Simeon looked at the little red figure. “You’ve made the nose big enough to breathe the whole stink of London into. Well, no matter—this shan’t walk abroad for long. Now speak the words, breathe them into it.”
“The. Name?”
“No, dunderhead!” the older man shouted, cuffing Ezra over the ear with a sharp clap of his hand. “You’re the one who was so concerned about playing at God. You’ve far too filthy a soul to speak the Name and live. Call down a very apocalypse upon the lot of us, you would!” He pointed with the knife at something carved into the tabletop. “Those words, boy. Those. And only those! Don’t get any be-damned ideas above yourself—talent or no, you’re still only a bloody apprentice. Drink the wine there, then speak. And don’t touch the golem with your muddy hands while you do it—you’ll undo the stoking of the fire.”

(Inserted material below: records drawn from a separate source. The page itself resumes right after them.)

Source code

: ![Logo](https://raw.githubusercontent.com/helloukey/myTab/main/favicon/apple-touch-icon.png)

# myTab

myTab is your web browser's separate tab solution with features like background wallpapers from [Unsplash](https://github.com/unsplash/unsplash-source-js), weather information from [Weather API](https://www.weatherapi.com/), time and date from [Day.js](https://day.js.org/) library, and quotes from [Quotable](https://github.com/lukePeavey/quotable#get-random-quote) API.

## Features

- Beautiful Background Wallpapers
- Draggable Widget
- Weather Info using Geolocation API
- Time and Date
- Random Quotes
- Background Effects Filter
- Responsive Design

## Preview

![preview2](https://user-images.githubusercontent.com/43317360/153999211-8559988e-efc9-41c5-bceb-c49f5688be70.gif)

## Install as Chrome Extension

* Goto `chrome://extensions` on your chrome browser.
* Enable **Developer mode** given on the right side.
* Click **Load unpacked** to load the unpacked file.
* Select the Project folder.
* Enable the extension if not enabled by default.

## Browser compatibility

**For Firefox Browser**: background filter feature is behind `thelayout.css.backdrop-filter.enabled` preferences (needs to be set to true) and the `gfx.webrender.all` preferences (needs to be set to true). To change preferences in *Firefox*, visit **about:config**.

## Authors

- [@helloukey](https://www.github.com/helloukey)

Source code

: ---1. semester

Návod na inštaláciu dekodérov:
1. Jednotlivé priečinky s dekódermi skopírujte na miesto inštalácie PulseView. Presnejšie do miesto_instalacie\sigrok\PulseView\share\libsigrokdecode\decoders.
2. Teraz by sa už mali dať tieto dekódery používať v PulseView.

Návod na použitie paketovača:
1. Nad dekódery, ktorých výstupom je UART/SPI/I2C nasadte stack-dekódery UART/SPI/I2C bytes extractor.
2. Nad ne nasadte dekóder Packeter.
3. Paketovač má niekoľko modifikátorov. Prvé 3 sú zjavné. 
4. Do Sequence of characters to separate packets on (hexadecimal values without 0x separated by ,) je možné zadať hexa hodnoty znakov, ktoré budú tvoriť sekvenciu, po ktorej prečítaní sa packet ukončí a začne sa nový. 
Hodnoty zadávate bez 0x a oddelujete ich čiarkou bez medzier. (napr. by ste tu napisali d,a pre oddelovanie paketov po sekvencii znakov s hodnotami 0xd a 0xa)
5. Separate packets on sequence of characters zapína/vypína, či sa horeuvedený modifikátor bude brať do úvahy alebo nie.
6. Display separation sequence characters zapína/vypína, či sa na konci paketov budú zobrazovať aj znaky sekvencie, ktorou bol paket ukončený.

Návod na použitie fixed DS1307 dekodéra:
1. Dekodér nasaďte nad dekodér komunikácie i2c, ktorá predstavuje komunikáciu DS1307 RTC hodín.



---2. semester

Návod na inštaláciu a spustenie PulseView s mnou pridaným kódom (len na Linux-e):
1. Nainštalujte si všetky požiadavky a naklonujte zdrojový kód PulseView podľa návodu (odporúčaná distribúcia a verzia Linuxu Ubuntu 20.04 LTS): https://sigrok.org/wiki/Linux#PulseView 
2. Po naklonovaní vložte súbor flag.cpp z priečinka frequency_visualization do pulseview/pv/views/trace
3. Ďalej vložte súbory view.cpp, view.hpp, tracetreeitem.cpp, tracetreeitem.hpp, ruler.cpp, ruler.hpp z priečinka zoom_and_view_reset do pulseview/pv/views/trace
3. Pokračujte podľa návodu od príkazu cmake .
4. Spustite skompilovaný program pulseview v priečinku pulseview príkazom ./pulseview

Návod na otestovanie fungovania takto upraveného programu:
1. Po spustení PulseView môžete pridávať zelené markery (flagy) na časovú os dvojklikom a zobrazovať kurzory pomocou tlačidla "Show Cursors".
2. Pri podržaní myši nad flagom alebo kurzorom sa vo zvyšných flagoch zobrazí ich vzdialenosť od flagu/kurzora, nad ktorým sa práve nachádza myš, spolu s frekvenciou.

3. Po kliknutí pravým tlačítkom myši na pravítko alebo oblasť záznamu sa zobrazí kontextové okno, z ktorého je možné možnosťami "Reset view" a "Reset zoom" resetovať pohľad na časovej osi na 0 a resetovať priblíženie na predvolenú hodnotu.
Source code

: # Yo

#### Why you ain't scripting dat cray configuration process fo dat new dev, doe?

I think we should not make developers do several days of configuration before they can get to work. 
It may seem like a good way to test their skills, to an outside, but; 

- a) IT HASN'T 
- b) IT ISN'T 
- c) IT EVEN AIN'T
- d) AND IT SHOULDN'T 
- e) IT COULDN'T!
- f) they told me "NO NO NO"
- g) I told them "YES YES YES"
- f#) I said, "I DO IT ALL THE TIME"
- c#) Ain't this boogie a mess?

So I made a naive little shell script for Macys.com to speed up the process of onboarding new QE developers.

Ezra scowled, but he took a swig of wine from a nearby wooden cup—which made him sputter for a moment and turn a bit blue. Then he leaned forward and whispered into the little figure’s face. His breath left his mouth as sparkling white vapor and wreathed around the inert little man of red clay before it seemed to be sucked into the figure’s mouth and nose. Ezra leaned back, his eyes huge as he stared at the thing on the table. The golem had changed color and grown hair. Now it looked like a tiny version of the drunk at the end of the table, except this one had a complete right ear.
Master Simeon circled his finger over the homunculus again, clockwise this time, murmuring more words that froze in the air as crystalline shapes before they dissolved and spiraled down into the clay figure in a stream of blue smoke.
Ezra shuddered until he doubled over and heaved up the wine in a red mess that shattered on the packed dirt floor like thin glass. Icy mist rose off the shards while they melted in the heat of the fire and the wine soaked into the ground. The wine-red mud heaved and rippled with tiny stalagmites that fell away in a moment.
“Oh,” the younger man moaned. “I don’t feel well.”
“That’s because we used the blood of a drunkard. What the one feels the other feels.” Simeon grinned like a wolf. “But as he’s an accomplished souse and you’re a blushing lily who barely tastes the seder wine, it’s not surprising you feel wretched.”
“How does it work? And when will it stop?” Ezra asked, swallowing hard.
“Your ring, boy. It is the channel. Your dear possession or your likeness joined in the clay to the blood or meat of the man knits together both your sensations in the golem. Watch.”
The hand-high man on the table sat up and looked around. Simeon waved the knife in front of its face.
“What do you see, creature?”
The drunk at the other end muttered, “Knife.”
Ezra drew a sharp breath, staring into the middle distance as if he, too, saw a knife where none could be.
The sorcerer poked the creature with the knife. “And what do you feel?”
Ezra yelped. The drunk whimpered in his sleep.
“Cold,” said the golem.
“It—he doesn’t feel pain?” Ezra stammered, rubbing his belly in the same spot where Simeon had stabbed the figurine.
“Of course not. It is not a man, only an homunculus of clay.” He rose and walked to stand over the sleeping drunk, raising his eyebrows in speculation. Then he jabbed his knife point into the man’s arm and jerked it away again.
Both the drunk and the student shouted in pain and alarm. Simeon eased the irritated souse back to the floor and sent him back to sleep with the soporific contents of another bottle. Then the sorcerer returned to the table and resumed his seat. “If I were to stab you, he would not notice—it’s not your blood that ties you together, but the ring,” Simeon said. “I can wield my knife against this little creature much more easily than torturing the real one—unless I wanted to. But if we removed the ring, you would feel nothing.”